Saved data entries
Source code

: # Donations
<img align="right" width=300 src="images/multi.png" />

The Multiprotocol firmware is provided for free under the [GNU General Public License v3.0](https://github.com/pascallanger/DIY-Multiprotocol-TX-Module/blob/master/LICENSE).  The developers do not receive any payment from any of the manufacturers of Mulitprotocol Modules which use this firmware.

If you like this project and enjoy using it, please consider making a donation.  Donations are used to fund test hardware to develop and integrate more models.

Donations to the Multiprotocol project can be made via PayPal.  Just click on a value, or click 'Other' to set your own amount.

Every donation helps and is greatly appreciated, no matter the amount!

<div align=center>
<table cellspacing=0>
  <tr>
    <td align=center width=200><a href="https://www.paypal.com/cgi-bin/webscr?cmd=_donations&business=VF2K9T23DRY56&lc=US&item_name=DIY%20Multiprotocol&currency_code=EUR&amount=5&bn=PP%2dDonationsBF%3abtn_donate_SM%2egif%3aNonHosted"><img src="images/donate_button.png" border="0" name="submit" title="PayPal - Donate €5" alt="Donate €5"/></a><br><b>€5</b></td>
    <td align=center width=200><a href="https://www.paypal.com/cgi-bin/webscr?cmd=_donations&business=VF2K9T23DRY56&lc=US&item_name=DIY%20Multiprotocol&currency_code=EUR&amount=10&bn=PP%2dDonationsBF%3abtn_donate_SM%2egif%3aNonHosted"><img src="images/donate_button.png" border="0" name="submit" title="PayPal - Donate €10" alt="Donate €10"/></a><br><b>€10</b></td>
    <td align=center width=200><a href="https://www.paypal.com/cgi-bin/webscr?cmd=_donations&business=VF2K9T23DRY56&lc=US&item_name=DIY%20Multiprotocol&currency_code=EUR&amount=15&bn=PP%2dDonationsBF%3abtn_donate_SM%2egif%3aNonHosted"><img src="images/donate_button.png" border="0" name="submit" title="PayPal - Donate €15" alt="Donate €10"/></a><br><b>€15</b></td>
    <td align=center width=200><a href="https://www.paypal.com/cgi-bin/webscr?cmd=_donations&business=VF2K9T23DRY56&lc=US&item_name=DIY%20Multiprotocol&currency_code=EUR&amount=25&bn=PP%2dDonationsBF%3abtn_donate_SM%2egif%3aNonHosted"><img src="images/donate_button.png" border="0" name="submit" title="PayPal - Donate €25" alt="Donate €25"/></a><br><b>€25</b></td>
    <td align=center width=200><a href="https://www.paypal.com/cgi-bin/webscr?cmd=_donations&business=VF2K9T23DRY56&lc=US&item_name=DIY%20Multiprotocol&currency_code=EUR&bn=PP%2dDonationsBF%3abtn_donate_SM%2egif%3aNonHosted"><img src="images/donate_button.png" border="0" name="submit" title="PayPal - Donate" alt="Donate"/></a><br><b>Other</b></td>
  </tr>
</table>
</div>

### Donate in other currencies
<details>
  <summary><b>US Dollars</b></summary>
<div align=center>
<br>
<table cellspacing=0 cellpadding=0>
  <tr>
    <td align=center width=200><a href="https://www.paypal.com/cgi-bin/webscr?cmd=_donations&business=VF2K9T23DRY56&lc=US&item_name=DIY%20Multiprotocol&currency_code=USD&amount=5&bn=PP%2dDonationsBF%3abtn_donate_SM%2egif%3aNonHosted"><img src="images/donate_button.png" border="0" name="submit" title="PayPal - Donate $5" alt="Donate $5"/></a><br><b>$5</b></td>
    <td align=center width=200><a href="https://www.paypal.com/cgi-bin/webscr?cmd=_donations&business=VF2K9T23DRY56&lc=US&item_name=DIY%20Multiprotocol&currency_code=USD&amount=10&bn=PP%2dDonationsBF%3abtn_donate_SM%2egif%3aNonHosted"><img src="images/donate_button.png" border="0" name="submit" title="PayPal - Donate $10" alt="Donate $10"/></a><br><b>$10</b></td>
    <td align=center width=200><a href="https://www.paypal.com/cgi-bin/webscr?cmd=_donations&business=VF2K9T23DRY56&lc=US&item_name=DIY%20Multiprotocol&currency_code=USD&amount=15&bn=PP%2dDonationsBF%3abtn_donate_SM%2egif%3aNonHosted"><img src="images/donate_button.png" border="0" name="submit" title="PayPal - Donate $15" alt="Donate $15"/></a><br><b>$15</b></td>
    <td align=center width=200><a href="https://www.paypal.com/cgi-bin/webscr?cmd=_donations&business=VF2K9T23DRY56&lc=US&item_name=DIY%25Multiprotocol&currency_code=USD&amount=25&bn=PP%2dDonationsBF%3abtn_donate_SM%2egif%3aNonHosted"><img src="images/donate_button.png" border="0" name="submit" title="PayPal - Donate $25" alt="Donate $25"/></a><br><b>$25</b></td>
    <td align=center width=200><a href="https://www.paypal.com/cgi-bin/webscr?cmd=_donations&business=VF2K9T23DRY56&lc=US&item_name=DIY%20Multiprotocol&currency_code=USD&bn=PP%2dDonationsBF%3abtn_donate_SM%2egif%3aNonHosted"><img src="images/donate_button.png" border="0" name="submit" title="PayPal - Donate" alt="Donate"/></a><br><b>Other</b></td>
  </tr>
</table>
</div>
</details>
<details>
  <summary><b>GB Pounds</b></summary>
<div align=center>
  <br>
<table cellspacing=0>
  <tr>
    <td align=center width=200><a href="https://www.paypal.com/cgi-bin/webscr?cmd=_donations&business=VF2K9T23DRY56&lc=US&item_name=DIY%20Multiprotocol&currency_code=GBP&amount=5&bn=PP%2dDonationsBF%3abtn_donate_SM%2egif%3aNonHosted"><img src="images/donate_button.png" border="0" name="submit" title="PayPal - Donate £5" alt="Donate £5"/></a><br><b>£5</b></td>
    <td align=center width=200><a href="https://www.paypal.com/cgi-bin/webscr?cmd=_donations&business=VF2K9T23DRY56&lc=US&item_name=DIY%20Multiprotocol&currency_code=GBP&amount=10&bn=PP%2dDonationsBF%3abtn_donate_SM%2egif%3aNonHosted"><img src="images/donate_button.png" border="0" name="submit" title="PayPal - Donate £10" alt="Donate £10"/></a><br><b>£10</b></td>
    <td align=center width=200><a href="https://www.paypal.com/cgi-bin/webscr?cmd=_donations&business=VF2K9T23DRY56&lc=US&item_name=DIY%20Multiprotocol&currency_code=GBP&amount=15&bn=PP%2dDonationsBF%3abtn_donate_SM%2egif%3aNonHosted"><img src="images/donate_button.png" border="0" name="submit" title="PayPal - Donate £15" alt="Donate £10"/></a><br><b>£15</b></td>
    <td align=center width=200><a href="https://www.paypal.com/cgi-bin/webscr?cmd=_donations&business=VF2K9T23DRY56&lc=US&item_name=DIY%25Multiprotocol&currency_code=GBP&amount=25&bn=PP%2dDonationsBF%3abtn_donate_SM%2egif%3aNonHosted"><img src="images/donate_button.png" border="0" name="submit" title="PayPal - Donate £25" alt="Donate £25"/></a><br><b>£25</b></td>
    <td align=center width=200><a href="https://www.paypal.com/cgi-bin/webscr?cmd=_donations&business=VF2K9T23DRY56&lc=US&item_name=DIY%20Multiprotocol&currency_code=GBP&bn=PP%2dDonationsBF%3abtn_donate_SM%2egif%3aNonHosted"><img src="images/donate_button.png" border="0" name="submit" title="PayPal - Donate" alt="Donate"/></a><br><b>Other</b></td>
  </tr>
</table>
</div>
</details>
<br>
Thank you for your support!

**EXERCISE PROMPT:** Determine the number of lines in the entries above where the string "your" appears. Answer with the number alone.

**TASK ANSWER:** 2